We identified differential expression with call_quality in {'low quality', 'high quality'}. Figure 2 shows that we identified a large number of DE-genes across a variety of anatomical entities. Some tissues or cell types, such as leukocytes and testis, have over 10,000 under/over-expressed genes (almost every gene). Is this biologically meaningful or the result of data coverage or other experimental artifacts?

(on a side note, I didn't know IPython/Jupyter, I discovered it thanks to you and I fell in love with it, this is amazing; also, it's great to have other people to investigate our data, and check their quality)
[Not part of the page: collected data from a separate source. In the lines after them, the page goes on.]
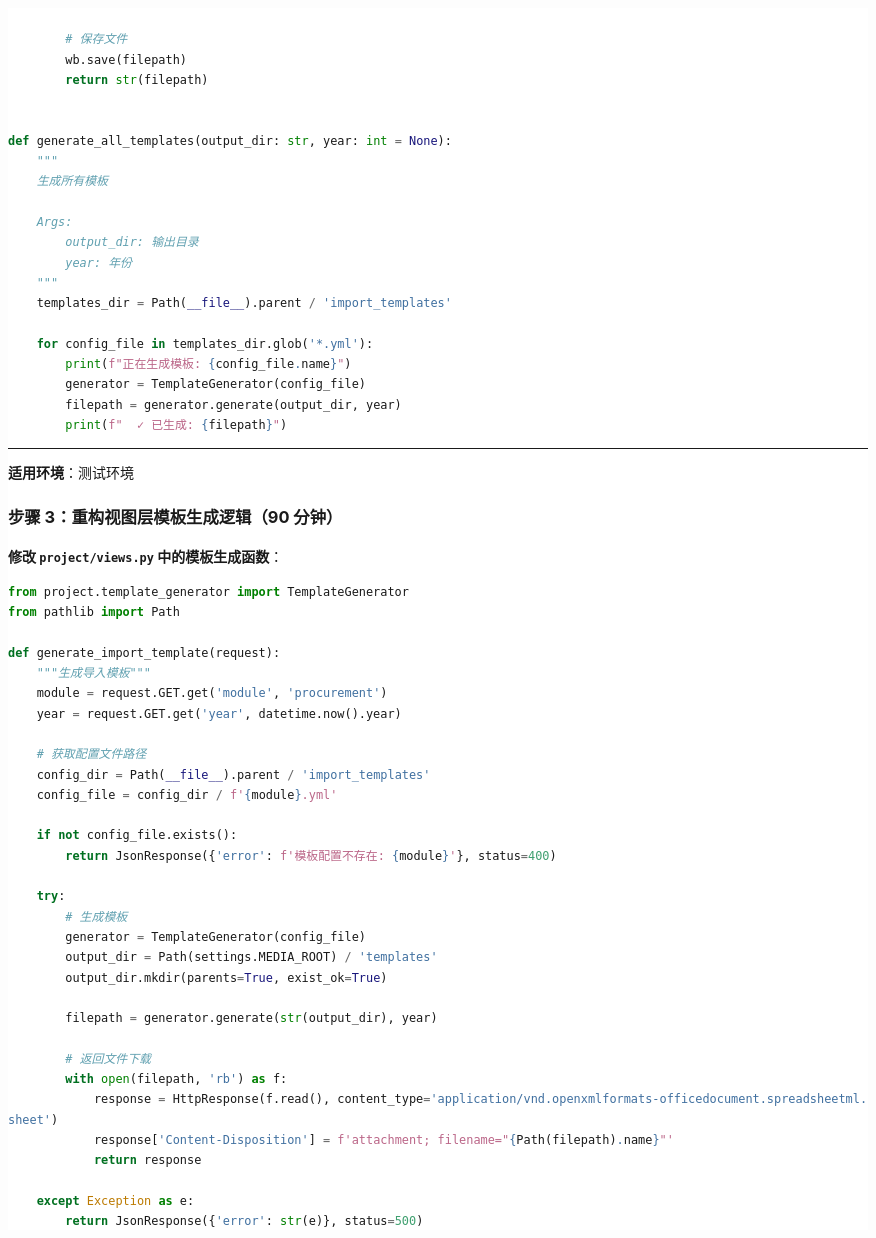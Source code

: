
 ```python
        
        # 保存文件
        wb.save(filepath)
        return str(filepath)


def generate_all_templates(output_dir: str, year: int = None):
    """
    生成所有模板
    
    Args:
        output_dir: 输出目录
        year: 年份
    """
    templates_dir = Path(__file__).parent / 'import_templates'
    
    for config_file in templates_dir.glob('*.yml'):
        print(f"正在生成模板: {config_file.name}")
        generator = TemplateGenerator(config_file)
        filepath = generator.generate(output_dir, year)
        print(f"  ✓ 已生成: {filepath}")
```

---


**适用环境**：测试环境
### 步骤 3：重构视图层模板生成逻辑（90 分钟）

**修改 `project/views.py` 中的模板生成函数**：

```python
from project.template_generator import TemplateGenerator
from pathlib import Path

def generate_import_template(request):
    """生成导入模板"""
    module = request.GET.get('module', 'procurement')
    year = request.GET.get('year', datetime.now().year)
    
    # 获取配置文件路径
    config_dir = Path(__file__).parent / 'import_templates'
    config_file = config_dir / f'{module}.yml'
    
    if not config_file.exists():
        return JsonResponse({'error': f'模板配置不存在: {module}'}, status=400)
    
    try:
        # 生成模板
        generator = TemplateGenerator(config_file)
        output_dir = Path(settings.MEDIA_ROOT) / 'templates'
        output_dir.mkdir(parents=True, exist_ok=True)
        
        filepath = generator.generate(str(output_dir), year)
        
        # 返回文件下载
        with open(filepath, 'rb') as f:
            response = HttpResponse(f.read(), content_type='application/vnd.openxmlformats-officedocument.spreadsheetml.sheet')
            response['Content-Disposition'] = f'attachment; filename="{Path(filepath).name}"'
            return response
            
    except Exception as e:
        return JsonResponse({'error': str(e)}, status=500)
```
I was surprised because I thought adult would subsume 25-44 and the expression data would be propagated

So, we propagate the data, but in the simple file we only display conditions that were actually observed in experimental data (no conditions appearing from propagation only). It means that we never had an experiment studying "heart" at stage "human adult stage". Which makes sense, because annotating experimental data with such a broad term basically mean "we know it was a heart from an adult, but no idea which age"; we often have more detailed information.
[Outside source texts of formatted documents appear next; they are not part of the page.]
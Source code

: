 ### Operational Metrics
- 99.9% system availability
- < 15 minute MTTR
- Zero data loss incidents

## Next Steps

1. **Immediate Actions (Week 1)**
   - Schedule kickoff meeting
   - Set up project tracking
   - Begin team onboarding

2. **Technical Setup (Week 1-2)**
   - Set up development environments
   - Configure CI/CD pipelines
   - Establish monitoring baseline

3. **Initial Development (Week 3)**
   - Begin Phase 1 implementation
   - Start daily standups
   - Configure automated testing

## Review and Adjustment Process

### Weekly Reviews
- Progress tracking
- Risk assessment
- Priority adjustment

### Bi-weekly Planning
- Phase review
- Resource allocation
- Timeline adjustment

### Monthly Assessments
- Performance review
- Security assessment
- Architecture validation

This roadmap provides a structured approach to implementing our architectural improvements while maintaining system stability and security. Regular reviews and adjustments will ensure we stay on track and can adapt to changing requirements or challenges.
This is why the complete file would work better for you, as we also display conditions from "propagation only"; you should see lots of data for "heart" at "human adult stage". Of note, even in the complete file you get the "global" call generated by us, see column 7 and 8: http://bgee.org/?page=doc&action=call_files#single_expr_complete
So you wouldn't have to do the decision-making, even when using the complete file.

But your problem is interesting, maybe we should "relax" the filtering of conditions in the simple file, I will think about it.
This difference in filtering was explained in the documentation, should we clarify it?

Some tissues or cell types, such as leukocytes and testis, have over 10,000 under/over-expressed genes (almost every gene). Is this biologically meaningful or the result of data coverage or other experimental artifacts?

I think it is meaningful. First, it is not almost every gene, from the complete file (where you can also find genes never shown to have differential expression) you can see that we have about 20,000 genes tested for differential expression; so, in the majority of tissues you get a reasonable percentage of genes differentially expressed. Second, I'm not surprised by the outlier tissues you found, for instance we know that testis and brain have very specific expression. Third, you almost always found more genes under-expressed than over-expressed, and this is actually an interesting pattern, that we have observed by other methods.

I will discuss this with my colleagues to be sure they get to the same conclusion, and will get back to you. But I think everything looks good.

Completed Bgee analysis — version 0

Tissue-specific gene presence

we propagate the data, but in the simple file we only display conditions that were actually observed in experimental data (no conditions appearing from propagation only)

Okay I switched to the complete file for presence/absence. The updated Figure 1 makes much more sense now. We chose to go with "human adult stage" (HsapDv:0000087) as the developmental stage, which now has broad coverage across tissues, however with fewer present genes than "life cycle" as expected. We converted to entrez genes and ended up with a matrix of 18,997 genes (16,278 coding) × 666 anatomical entities (download). On average, 41.1% of genes were expressed in a given anatomical entity.

But your problem is interesting, maybe we should "relax" the filtering of conditions in the simple file, I will think about it. This difference in filtering was explained in the documentation, should we clarify it?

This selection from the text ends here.